The 386 Generation That Accumulated Wealth Is Now Retiring in Earnest
Younger People Resent Universal Welfare amid Job Shortages
Welfare Must Change for an Affluent Senior Era
Urgent Need to Reform the Basic Pension to Prioritize the Poorest
In an era when owning even a single home in Seoul has become a dream for young people, the generation with the largest asset holdings is crossing the threshold into old age. This year marks the 65th birthday for those born in the 1960s—the so‑called 386 generation. A senior finance official I recently met called them “the wealthiest seniors in history.” As a generation that benefited from industrialization, stable jobs, and rising real estate values moves into the basic‑pension age bracket, intergenerational imbalances are starting to surface in earnest. The life course of the 386 generation runs alongside South Korea’s high‑growth era. When they entered the labor market in the late 1980s and 1990s, the economy was growing at roughly 10% a year. University degrees more often translated into secure employment, and many had opportunities to build substantial wealth through real estate. Statistics showing that a large share of Korean household assets are concentrated among people in their 50s and 60s underline that their retirement conditions differ markedly from earlier elderly cohorts.

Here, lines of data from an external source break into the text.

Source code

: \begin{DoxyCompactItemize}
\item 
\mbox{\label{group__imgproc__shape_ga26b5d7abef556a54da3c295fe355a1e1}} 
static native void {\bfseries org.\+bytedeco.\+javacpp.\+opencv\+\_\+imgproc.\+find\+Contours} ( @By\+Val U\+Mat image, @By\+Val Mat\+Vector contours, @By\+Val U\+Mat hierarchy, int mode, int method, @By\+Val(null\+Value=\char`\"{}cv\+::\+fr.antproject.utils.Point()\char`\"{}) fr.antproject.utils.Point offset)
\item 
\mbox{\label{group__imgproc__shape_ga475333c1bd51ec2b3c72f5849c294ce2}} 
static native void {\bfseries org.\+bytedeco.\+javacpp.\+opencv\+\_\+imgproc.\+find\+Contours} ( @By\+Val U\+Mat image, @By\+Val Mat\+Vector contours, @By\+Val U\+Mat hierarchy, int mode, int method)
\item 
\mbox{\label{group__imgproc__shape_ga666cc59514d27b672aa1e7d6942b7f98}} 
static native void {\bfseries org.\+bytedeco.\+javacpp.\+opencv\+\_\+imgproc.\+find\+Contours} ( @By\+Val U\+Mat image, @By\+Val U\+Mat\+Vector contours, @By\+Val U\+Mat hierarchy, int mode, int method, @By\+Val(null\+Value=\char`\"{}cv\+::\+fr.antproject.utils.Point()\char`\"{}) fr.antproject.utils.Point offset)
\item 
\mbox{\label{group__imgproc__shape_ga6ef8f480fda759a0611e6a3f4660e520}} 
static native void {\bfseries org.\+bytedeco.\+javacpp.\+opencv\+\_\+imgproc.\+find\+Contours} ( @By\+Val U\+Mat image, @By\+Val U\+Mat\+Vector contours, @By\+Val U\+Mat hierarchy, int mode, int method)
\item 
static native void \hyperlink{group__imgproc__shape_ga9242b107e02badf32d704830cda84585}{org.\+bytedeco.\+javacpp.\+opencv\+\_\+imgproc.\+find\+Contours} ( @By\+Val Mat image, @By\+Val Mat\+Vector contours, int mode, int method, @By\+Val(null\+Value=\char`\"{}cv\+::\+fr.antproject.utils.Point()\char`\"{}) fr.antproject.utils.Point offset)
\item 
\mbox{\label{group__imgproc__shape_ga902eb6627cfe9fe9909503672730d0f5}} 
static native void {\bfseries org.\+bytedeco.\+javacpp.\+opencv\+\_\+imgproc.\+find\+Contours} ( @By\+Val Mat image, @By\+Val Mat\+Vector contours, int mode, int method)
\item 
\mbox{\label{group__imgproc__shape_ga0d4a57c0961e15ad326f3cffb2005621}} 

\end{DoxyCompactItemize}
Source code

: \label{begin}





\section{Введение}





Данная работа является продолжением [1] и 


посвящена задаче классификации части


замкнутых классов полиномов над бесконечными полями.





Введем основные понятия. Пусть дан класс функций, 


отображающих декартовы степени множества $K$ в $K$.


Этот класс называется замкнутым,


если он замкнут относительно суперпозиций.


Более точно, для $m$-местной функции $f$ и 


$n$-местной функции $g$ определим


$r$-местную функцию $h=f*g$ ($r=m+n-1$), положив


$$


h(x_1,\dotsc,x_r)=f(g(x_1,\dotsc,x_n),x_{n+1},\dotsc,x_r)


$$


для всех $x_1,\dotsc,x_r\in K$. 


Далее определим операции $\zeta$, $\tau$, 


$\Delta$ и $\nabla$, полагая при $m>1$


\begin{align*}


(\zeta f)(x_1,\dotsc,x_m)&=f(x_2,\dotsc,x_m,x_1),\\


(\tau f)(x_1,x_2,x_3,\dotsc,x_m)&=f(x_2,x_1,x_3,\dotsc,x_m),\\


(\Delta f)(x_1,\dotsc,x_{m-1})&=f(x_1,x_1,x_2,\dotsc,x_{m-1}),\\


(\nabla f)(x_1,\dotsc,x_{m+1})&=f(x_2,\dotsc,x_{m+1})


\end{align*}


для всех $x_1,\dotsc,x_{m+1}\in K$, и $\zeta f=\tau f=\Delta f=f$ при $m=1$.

That is not to say their lives were without hardship. They bore the dual burdens of supporting aging parents and educating their children, and they endured the Asian financial crisis and the global financial crisis. Their hard work helped place South Korea among developed countries, and those efforts deserve recognition. But we must also acknowledge a clear reality: they accumulated assets in a period that offered exceptional wealth‑building opportunities.
The next generation faces a very different reality. The era of rapid, catch‑up growth is over and potential growth has slowed. Stable jobs are scarcer, and the spread of artificial intelligence (AI) raises the threshold for young people entering the labor market. With median housing prices in Seoul reaching about 1.2 billion KRW (approximately $900,000), owning a home has become a near‑impossible dream for many. Marriage, childbearing, buying a home, and preparing for retirement have all moved further out of reach for this cohort.
Yet our basic pension still operates on an older image of elderly poverty. The current rule—paying the bottom 70% by income—raises fundamental questions about intergenerational fairness. Is it appropriate to use young people’s tax dollars to provide cash payments to retirees who hold substantial real estate assets? President Lee Jae‑myung’s decision to raise reform publicly earlier this year reflects the judgment that this problem can no longer be ignored.
Acknowledging the need for reform and actually implementing change are very different matters. The basic pension is a monthly cash benefit that seniors feel directly, and older voters vote at high rates. Politicians inevitably approach this topic cautiously in an election cycle. That political sensitivity likely explains why debates over pension reform faded from the National Assembly ahead of local elections.
Still, reform cannot be postponed. The basic pension must move to precise targeting. Policymakers should not rely solely on age and the bottom‑70% income cutoff; they should strictly incorporate the real value of owned real estate. For seniors who own high‑value homes in the Seoul metropolitan area, the policy should expand asset‑liquidity options—such as home‑equity conversion programs—while excluding them from basic‑pension eligibility. Savings from that approach should be redirected to strengthen support for genuinely poor seniors. In short, we need a clear principle of “less for the well‑off, more for the needy.” If we delay, fiscal pressure will grow and the cost of later reforms will balloon.
The 386 generation also has a role to play. Those who led democratization, drove national growth, and demonstrated a keen sense of justice should now show solidarity across generations. If asset‑rich retirees accept policy changes with a broader perspective and politicians design stronger support for poor seniors based on that consent, the basic pension can become a mechanism for generational solidarity rather than a source of conflict. That is how the 386 generation can help preserve and pass on the achievements they built to the next generation.